チャージ型電子マネー
先払いチャージ機能に伴う資金決済法の届出義務・供託義務のアラートポイント
| 項目 | 内容 |
|---|---|
| 疑うべき法令 | 資金決済法(前払式支払手段) |
| 確認タイミング | 機能企画・要件定義時 |
なにが問題になるか
ユーザーが先に金銭を払い込み、その残高をサービス内で使う仕組みは、資金決済法の前払式支払手段の典型例です。有効期限の設定によって義務の重さが大きく変わります。
| 有効期限の設定 | 法的分類 | 供託義務 | 財務局への届出 |
|---|---|---|---|
| 6ヶ月以内 | 適用除外 | なし | 不要 |
| 6ヶ月超 | 適用対象 | あり(残高1,000万円超で) | 必要 |
適用対象になった場合、毎年3月末と9月末の基準日時点で未使用残高が1,000万円を超えると、その半額以上を法務局に供託する義務が発生します(資金決済法第14条)。無料配布したポイントが積み上がり、気づかないうちに基準を超えていたというケースは、スタートアップでも現実に起こります。
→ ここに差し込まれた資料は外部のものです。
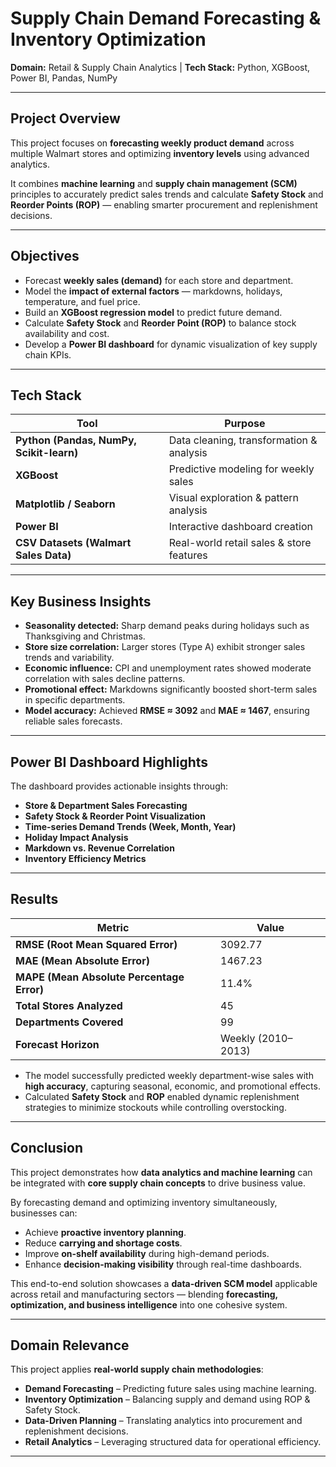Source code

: #  Supply Chain Demand Forecasting & Inventory Optimization

**Domain:** Retail & Supply Chain Analytics | **Tech Stack:** Python, XGBoost, Power BI, Pandas, NumPy

---

##  Project Overview

This project focuses on **forecasting weekly product demand** across multiple Walmart stores and optimizing **inventory levels** using advanced analytics.

It combines **machine learning** and **supply chain management (SCM)** principles to accurately predict sales trends and calculate **Safety Stock** and **Reorder Points (ROP)** — enabling smarter procurement and replenishment decisions.

---

##  Objectives

* Forecast **weekly sales (demand)** for each store and department.
* Model the **impact of external factors** — markdowns, holidays, temperature, and fuel price.
* Build an **XGBoost regression model** to predict future demand.
* Calculate **Safety Stock** and **Reorder Point (ROP)** to balance stock availability and cost.
* Develop a **Power BI dashboard** for dynamic visualization of key supply chain KPIs.

---

##  Tech Stack

| Tool                                     | Purpose                                  |
| ---------------------------------------- | ---------------------------------------- |
| **Python (Pandas, NumPy, Scikit-learn)** | Data cleaning, transformation & analysis |
| **XGBoost**                              | Predictive modeling for weekly sales     |
| **Matplotlib / Seaborn**                 | Visual exploration & pattern analysis    |
| **Power BI**                             | Interactive dashboard creation           |
| **CSV Datasets (Walmart Sales Data)**    | Real-world retail sales & store features |

---

##  Key Business Insights

* **Seasonality detected:** Sharp demand peaks during holidays such as Thanksgiving and Christmas.
* **Store size correlation:** Larger stores (Type A) exhibit stronger sales trends and variability.
* **Economic influence:** CPI and unemployment rates showed moderate correlation with sales decline patterns.
* **Promotional effect:** Markdowns significantly boosted short-term sales in specific departments.
* **Model accuracy:** Achieved **RMSE ≈ 3092** and **MAE ≈ 1467**, ensuring reliable sales forecasts.

---

##  Power BI Dashboard Highlights

The dashboard provides actionable insights through:

*  **Store & Department Sales Forecasting**
*  **Safety Stock & Reorder Point Visualization**
*  **Time-series Demand Trends (Week, Month, Year)**
*  **Holiday Impact Analysis**
*  **Markdown vs. Revenue Correlation**
*  **Inventory Efficiency Metrics**

---

##  Results

| Metric                                    | Value              |
| ----------------------------------------- | ------------------ |
| **RMSE (Root Mean Squared Error)**        | 3092.77            |
| **MAE (Mean Absolute Error)**             | 1467.23            |
| **MAPE (Mean Absolute Percentage Error)** | 11.4%              |
| **Total Stores Analyzed**                 | 45                 |
| **Departments Covered**                   | 99                 |
| **Forecast Horizon**                      | Weekly (2010–2013) |

- The model successfully predicted weekly department-wise sales with **high accuracy**, capturing seasonal, economic, and promotional effects.
- Calculated **Safety Stock** and **ROP** enabled dynamic replenishment strategies to minimize stockouts while controlling overstocking.

---

##  Conclusion

This project demonstrates how **data analytics and machine learning** can be integrated with **core supply chain concepts** to drive business value.

By forecasting demand and optimizing inventory simultaneously, businesses can:

* Achieve **proactive inventory planning**.
* Reduce **carrying and shortage costs**.
* Improve **on-shelf availability** during high-demand periods.
* Enhance **decision-making visibility** through real-time dashboards.

This end-to-end solution showcases a **data-driven SCM model** applicable across retail and manufacturing sectors — blending **forecasting, optimization, and business intelligence** into one cohesive system.

---

##  Domain Relevance

This project applies **real-world supply chain methodologies**:

* **Demand Forecasting** – Predicting future sales using machine learning.
* **Inventory Optimization** – Balancing supply and demand using ROP & Safety Stock.
* **Data-Driven Planning** – Translating analytics into procurement and replenishment decisions.
* **Retail Analytics** – Leveraging structured data for operational efficiency.

---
注意点として、1日でも6ヶ月を超えると適用対象になります。「半年と少し」に設定したつもりが意図せず規制対象になっていた、が起こりえます。
経理面では、チャージ時点のお金は会社の収益ではなく前受金(負債)であり、使われた時点で売上認識します。決済手段の扱いなので、1,000円の商品を電子マネーで払っても売上は1,000円です。
確認すべきこと
- 有効期限を6ヶ月以内にするか6ヶ月超にするかを明示した
- 6ヶ月超の場合、財務局への届出スケジュールを法務と確認した
- 未使用残高の総量を集計できるクエリまたはサマリーテーブルを設計した(供託義務の判定用)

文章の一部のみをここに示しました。